[Start of Attachment]

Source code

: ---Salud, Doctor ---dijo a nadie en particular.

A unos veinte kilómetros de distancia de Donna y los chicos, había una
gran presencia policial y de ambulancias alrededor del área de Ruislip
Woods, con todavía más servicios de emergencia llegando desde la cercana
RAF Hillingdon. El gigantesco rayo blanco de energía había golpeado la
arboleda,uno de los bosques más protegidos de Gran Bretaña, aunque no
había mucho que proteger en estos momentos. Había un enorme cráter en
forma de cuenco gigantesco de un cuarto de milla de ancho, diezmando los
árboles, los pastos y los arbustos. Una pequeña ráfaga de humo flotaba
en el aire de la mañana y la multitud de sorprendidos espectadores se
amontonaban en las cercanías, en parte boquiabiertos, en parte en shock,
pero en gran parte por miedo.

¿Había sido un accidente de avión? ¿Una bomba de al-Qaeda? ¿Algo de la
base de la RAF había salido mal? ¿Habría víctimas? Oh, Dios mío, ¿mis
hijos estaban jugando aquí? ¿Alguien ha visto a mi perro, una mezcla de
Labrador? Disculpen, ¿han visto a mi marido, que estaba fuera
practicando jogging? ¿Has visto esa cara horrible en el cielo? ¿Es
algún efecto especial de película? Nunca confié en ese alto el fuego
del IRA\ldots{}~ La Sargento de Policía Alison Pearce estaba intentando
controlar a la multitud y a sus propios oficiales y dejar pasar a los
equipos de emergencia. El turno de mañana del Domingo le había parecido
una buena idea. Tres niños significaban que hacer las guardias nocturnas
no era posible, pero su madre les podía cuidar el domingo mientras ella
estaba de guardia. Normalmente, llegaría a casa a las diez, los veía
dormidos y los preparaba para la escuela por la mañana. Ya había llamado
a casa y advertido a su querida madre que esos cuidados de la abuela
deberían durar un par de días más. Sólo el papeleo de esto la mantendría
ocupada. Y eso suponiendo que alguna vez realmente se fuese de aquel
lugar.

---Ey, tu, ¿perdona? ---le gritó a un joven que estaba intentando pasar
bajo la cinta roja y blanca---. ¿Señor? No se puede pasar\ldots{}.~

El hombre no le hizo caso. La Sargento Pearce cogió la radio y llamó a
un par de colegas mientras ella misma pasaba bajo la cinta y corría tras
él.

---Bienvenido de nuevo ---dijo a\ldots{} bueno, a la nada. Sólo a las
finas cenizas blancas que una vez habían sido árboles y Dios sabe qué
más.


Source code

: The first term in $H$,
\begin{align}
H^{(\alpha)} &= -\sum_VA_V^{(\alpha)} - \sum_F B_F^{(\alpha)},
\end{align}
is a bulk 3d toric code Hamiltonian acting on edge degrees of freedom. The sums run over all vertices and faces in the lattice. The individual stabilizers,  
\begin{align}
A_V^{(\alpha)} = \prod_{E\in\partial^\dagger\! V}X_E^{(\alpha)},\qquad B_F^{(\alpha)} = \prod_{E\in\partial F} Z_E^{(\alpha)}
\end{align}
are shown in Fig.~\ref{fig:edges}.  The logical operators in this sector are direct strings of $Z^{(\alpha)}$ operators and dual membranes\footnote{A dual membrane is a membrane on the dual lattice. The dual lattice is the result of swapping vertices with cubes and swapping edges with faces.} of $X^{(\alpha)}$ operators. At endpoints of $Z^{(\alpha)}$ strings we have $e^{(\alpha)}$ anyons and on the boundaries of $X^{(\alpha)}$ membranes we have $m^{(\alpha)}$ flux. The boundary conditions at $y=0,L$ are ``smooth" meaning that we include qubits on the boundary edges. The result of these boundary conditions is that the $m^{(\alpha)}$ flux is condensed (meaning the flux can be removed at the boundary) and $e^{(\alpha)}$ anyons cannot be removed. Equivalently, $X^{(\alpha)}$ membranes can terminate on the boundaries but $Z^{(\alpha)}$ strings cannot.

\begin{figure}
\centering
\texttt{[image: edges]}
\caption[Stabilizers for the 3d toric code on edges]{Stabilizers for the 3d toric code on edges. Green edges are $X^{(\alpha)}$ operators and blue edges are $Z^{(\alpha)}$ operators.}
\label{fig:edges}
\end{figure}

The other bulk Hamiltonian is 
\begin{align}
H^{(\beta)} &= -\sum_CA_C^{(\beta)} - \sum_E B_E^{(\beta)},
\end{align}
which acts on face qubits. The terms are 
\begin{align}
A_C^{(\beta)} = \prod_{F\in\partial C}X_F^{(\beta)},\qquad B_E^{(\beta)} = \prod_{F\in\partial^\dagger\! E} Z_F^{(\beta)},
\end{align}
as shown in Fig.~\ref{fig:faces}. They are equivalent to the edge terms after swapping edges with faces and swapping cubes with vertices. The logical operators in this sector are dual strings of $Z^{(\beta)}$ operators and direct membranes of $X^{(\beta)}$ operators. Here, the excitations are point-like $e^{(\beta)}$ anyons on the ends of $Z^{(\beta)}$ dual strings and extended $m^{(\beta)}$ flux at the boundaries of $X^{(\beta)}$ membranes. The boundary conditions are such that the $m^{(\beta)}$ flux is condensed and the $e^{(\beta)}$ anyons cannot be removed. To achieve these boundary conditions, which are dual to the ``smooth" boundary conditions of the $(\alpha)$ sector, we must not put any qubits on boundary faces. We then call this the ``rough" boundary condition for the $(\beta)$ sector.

[End of Attachment]

Every line above that holds the word "árboles" is to be found and copied.

árboles, los pastos y los arbustos. Una pequeña ráfaga de humo flotaba
finas cenizas blancas que una vez habían sido árboles y Dios sabe qué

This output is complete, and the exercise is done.